Assignment>
Leave out every line before the one that contains "If you are using". Please restate that line and the rest of the data word for word, through the end.

BEGIN Provided records

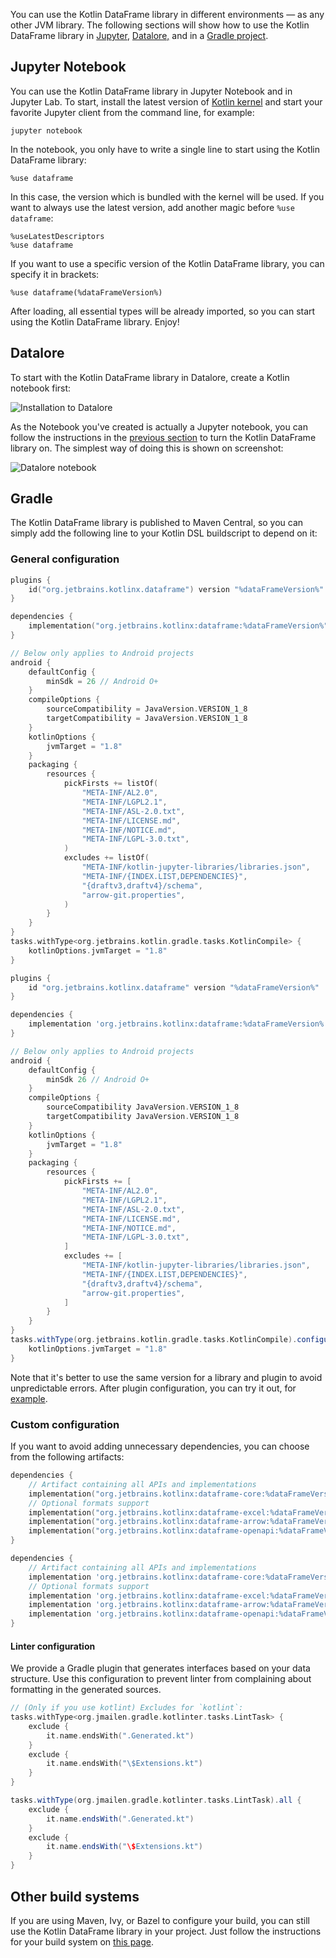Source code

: [//]: # (title: Installation)

You can use the Kotlin DataFrame library in different environments — as any other JVM library.
The following sections will show how to use the Kotlin DataFrame library in [Jupyter](#jupyter-notebook), [Datalore,](#datalore) and in a [Gradle project](#gradle).

## Jupyter Notebook

You can use the Kotlin DataFrame library in Jupyter Notebook and in Jupyter Lab.
To start, install the latest version of [Kotlin kernel](https://github.com/Kotlin/kotlin-jupyter#installation) and start your favorite Jupyter client from
the command line, for example:

```shell
jupyter notebook
```

In the notebook, you only have to write a single line to start using the Kotlin DataFrame library:

```text
%use dataframe
```

In this case, the version which is bundled with the kernel will be used.
If you want to always use the latest version, add another magic before `%use dataframe`:

```text
%useLatestDescriptors
%use dataframe
```

If you want to use a specific version of the Kotlin DataFrame library, you can specify it in brackets:

```text
%use dataframe(%dataFrameVersion%)
```

After loading, all essential types will be already imported, so you can start using the Kotlin DataFrame library. Enjoy!

## Datalore

To start with the Kotlin DataFrame library in Datalore, create a Kotlin notebook first:

![Installation to Datalore](datalore-1.png)

As the Notebook you've created is actually a Jupyter notebook, you can follow the instructions 
in the [previous section](#jupyter-notebook) to turn the Kotlin DataFrame library on. 
The simplest way of doing this is shown on screenshot:

![Datalore notebook](datalore-2.png)

## Gradle

The Kotlin DataFrame library is published to Maven Central, so you can simply add the following line to your Kotlin DSL
buildscript to depend on it:

### General configuration

<tabs>
<tab title="Kotlin DSL">

```kotlin
plugins {
    id("org.jetbrains.kotlinx.dataframe") version "%dataFrameVersion%"
}

dependencies {
    implementation("org.jetbrains.kotlinx:dataframe:%dataFrameVersion%")
}

// Below only applies to Android projects
android {
    defaultConfig {
        minSdk = 26 // Android O+
    }
    compileOptions {
        sourceCompatibility = JavaVersion.VERSION_1_8
        targetCompatibility = JavaVersion.VERSION_1_8
    }
    kotlinOptions {
        jvmTarget = "1.8"
    }
    packaging {
        resources {
            pickFirsts += listOf(
                "META-INF/AL2.0",
                "META-INF/LGPL2.1",
                "META-INF/ASL-2.0.txt",
                "META-INF/LICENSE.md",
                "META-INF/NOTICE.md",
                "META-INF/LGPL-3.0.txt",
            )
            excludes += listOf(
                "META-INF/kotlin-jupyter-libraries/libraries.json",
                "META-INF/{INDEX.LIST,DEPENDENCIES}",
                "{draftv3,draftv4}/schema",
                "arrow-git.properties",
            )
        }
    }
}
tasks.withType<org.jetbrains.kotlin.gradle.tasks.KotlinCompile> { 
    kotlinOptions.jvmTarget = "1.8" 
}
```

</tab>

<tab title="Groovy DSL">

```groovy
plugins {
    id "org.jetbrains.kotlinx.dataframe" version "%dataFrameVersion%"
}

dependencies {
    implementation 'org.jetbrains.kotlinx:dataframe:%dataFrameVersion%'
}

// Below only applies to Android projects
android {
    defaultConfig {
        minSdk 26 // Android O+
    }
    compileOptions {
        sourceCompatibility JavaVersion.VERSION_1_8
        targetCompatibility JavaVersion.VERSION_1_8
    }
    kotlinOptions {
        jvmTarget = "1.8"
    }
    packaging {
        resources {
            pickFirsts += [
                "META-INF/AL2.0",
                "META-INF/LGPL2.1",
                "META-INF/ASL-2.0.txt",
                "META-INF/LICENSE.md",
                "META-INF/NOTICE.md",
                "META-INF/LGPL-3.0.txt",
            ]
            excludes += [
                "META-INF/kotlin-jupyter-libraries/libraries.json",
                "META-INF/{INDEX.LIST,DEPENDENCIES}",
                "{draftv3,draftv4}/schema",
                "arrow-git.properties",
            ]
        }
    }
}
tasks.withType(org.jetbrains.kotlin.gradle.tasks.KotlinCompile).configureEach { 
    kotlinOptions.jvmTarget = "1.8"
}
```

</tab>

</tabs>

Note that it's better to use the same version for a library and plugin to avoid unpredictable errors.
After plugin configuration, you can try it out, for [example](schemasGradle.md#annotation-processing).

### Custom configuration

If you want to avoid adding unnecessary dependencies, you can choose from the following artifacts:

<tabs>
<tab title="Kotlin DSL">

```kotlin
dependencies {
    // Artifact containing all APIs and implementations
    implementation("org.jetbrains.kotlinx:dataframe-core:%dataFrameVersion%")
    // Optional formats support
    implementation("org.jetbrains.kotlinx:dataframe-excel:%dataFrameVersion%")
    implementation("org.jetbrains.kotlinx:dataframe-arrow:%dataFrameVersion%")
    implementation("org.jetbrains.kotlinx:dataframe-openapi:%dataFrameVersion%")
}
```

</tab>

<tab title="Groovy DSL">

```groovy
dependencies {
    // Artifact containing all APIs and implementations
    implementation 'org.jetbrains.kotlinx:dataframe-core:%dataFrameVersion%'
    // Optional formats support 
    implementation 'org.jetbrains.kotlinx:dataframe-excel:%dataFrameVersion%'
    implementation 'org.jetbrains.kotlinx:dataframe-arrow:%dataFrameVersion%'
    implementation 'org.jetbrains.kotlinx:dataframe-openapi:%dataFrameVersion%'
}
```

</tab>

</tabs>

#### Linter configuration

We provide a Gradle plugin that generates interfaces based on your data structure.
Use this configuration to prevent linter from complaining about formatting in the generated sources.

<tabs>
<tab title="Kotlin DSL">

```kotlin
// (Only if you use kotlint) Excludes for `kotlint`:
tasks.withType<org.jmailen.gradle.kotlinter.tasks.LintTask> {
    exclude {
        it.name.endsWith(".Generated.kt")
    }
    exclude {
        it.name.endsWith("\$Extensions.kt")
    }
}
```

</tab>

<tab title="Groovy DSL">

```groovy
tasks.withType(org.jmailen.gradle.kotlinter.tasks.LintTask).all {
    exclude {
        it.name.endsWith(".Generated.kt")
    }
    exclude {
        it.name.endsWith("\$Extensions.kt")
    }
}
```

</tab>

</tabs>

## Other build systems

If you are using Maven, Ivy, or Bazel to configure your build,
you can still use the Kotlin DataFrame library in your project.
Just follow the instructions for your build system on [this page](https://search.maven.org/artifact/org.jetbrains.kotlinx/dataframe/0.8.1/jar).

END Provided records

Problem solution>
If you are using Maven, Ivy, or Bazel to configure your build,
you can still use the Kotlin DataFrame library in your project.
Just follow the instructions for your build system on [this page](https://search.maven.org/artifact/org.jetbrains.kotlinx/dataframe/0.8.1/jar).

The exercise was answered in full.